What is required:
Every entry below should come back unchanged, except that the pictures are dropped.

Records shown:
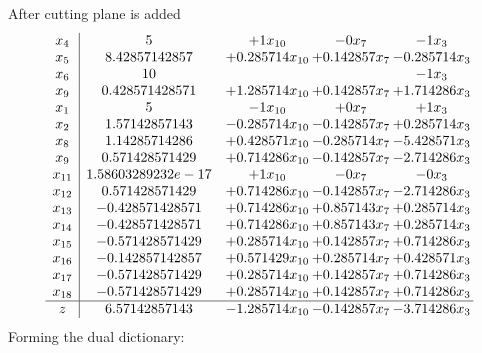 \documentclass[11pt]{article}
\begin{document}
 After cutting plane is added 
\[\begin{array}{c| c c@{\hskip 2pt} c@{\hskip 2pt} c@{\hskip 2pt} }
 x_{4}   &  5 & + 1 x_{10} & -0 x_{7} & -1 x_{3}\\
 x_{5}   &  8.42857142857 & + 0.285714 x_{10} & + 0.142857 x_{7} & -0.285714 x_{3}\\
 x_{6}   &  10  &    &   & -1 x_{3}\\
 x_{9}   &  0.428571428571 & + 1.285714 x_{10} & + 0.142857 x_{7} & + 1.714286 x_{3}\\
 x_{1}   &  5 & -1 x_{10} & + 0 x_{7} & + 1 x_{3}\\
 x_{2}   &  1.57142857143 & -0.285714 x_{10} & -0.142857 x_{7} & + 0.285714 x_{3}\\
 x_{8}   &  1.14285714286 & + 0.428571 x_{10} & -0.285714 x_{7} & -5.428571 x_{3}\\
 x_{9}   &  0.571428571429 & + 0.714286 x_{10} & -0.142857 x_{7} & -2.714286 x_{3}\\
 x_{11}   &  1.58603289232e-17 & + 1 x_{10} & -0 x_{7} & -0 x_{3}\\
 x_{12}   &  0.571428571429 & + 0.714286 x_{10} & -0.142857 x_{7} & -2.714286 x_{3}\\
 x_{13}   &  -0.428571428571 & + 0.714286 x_{10} & + 0.857143 x_{7} & + 0.285714 x_{3}\\
 x_{14}   &  -0.428571428571 & + 0.714286 x_{10} & + 0.857143 x_{7} & + 0.285714 x_{3}\\
 x_{15}   &  -0.571428571429 & + 0.285714 x_{10} & + 0.142857 x_{7} & + 0.714286 x_{3}\\
 x_{16}   &  -0.142857142857 & + 0.571429 x_{10} & + 0.285714 x_{7} & + 0.428571 x_{3}\\
 x_{17}   &  -0.571428571429 & + 0.285714 x_{10} & + 0.142857 x_{7} & + 0.714286 x_{3}\\
 x_{18}   &  -0.571428571429 & + 0.285714 x_{10} & + 0.142857 x_{7} & + 0.714286 x_{3}\\
\hline
z    &  6.57142857143 & -1.285714 x_{10} & -0.142857 x_{7} & -3.714286 x_{3}\\
\end{array}\]
Forming the dual dictionary:
\end{document}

Answer space:
 \documentclass[11pt]{article}
\begin{document}
 After cutting plane is added 
\[\begin{array}{c| c c@{\hskip 2pt} c@{\hskip 2pt} c@{\hskip 2pt} }
 x_{4}   &  5 & + 1 x_{10} & -0 x_{7} & -1 x_{3}\\
 x_{5}   &  8.42857142857 & + 0.285714 x_{10} & + 0.142857 x_{7} & -0.285714 x_{3}\\
 x_{6}   &  10  &    &   & -1 x_{3}\\
 x_{9}   &  0.428571428571 & + 1.285714 x_{10} & + 0.142857 x_{7} & + 1.714286 x_{3}\\
 x_{1}   &  5 & -1 x_{10} & + 0 x_{7} & + 1 x_{3}\\
 x_{2}   &  1.57142857143 & -0.285714 x_{10} & -0.142857 x_{7} & + 0.285714 x_{3}\\
 x_{8}   &  1.14285714286 & + 0.428571 x_{10} & -0.285714 x_{7} & -5.428571 x_{3}\\
 x_{9}   &  0.571428571429 & + 0.714286 x_{10} & -0.142857 x_{7} & -2.714286 x_{3}\\
 x_{11}   &  1.58603289232e-17 & + 1 x_{10} & -0 x_{7} & -0 x_{3}\\
 x_{12}   &  0.571428571429 & + 0.714286 x_{10} & -0.142857 x_{7} & -2.714286 x_{3}\\
 x_{13}   &  -0.428571428571 & + 0.714286 x_{10} & + 0.857143 x_{7} & + 0.285714 x_{3}\\
 x_{14}   &  -0.428571428571 & + 0.714286 x_{10} & + 0.857143 x_{7} & + 0.285714 x_{3}\\
 x_{15}   &  -0.571428571429 & + 0.285714 x_{10} & + 0.142857 x_{7} & + 0.714286 x_{3}\\
 x_{16}   &  -0.142857142857 & + 0.571429 x_{10} & + 0.285714 x_{7} & + 0.428571 x_{3}\\
 x_{17}   &  -0.571428571429 & + 0.285714 x_{10} & + 0.142857 x_{7} & + 0.714286 x_{3}\\
 x_{18}   &  -0.571428571429 & + 0.285714 x_{10} & + 0.142857 x_{7} & + 0.714286 x_{3}\\
\hline
z    &  6.57142857143 & -1.285714 x_{10} & -0.142857 x_{7} & -3.714286 x_{3}\\
\end{array}\]
Forming the dual dictionary:
\end{document}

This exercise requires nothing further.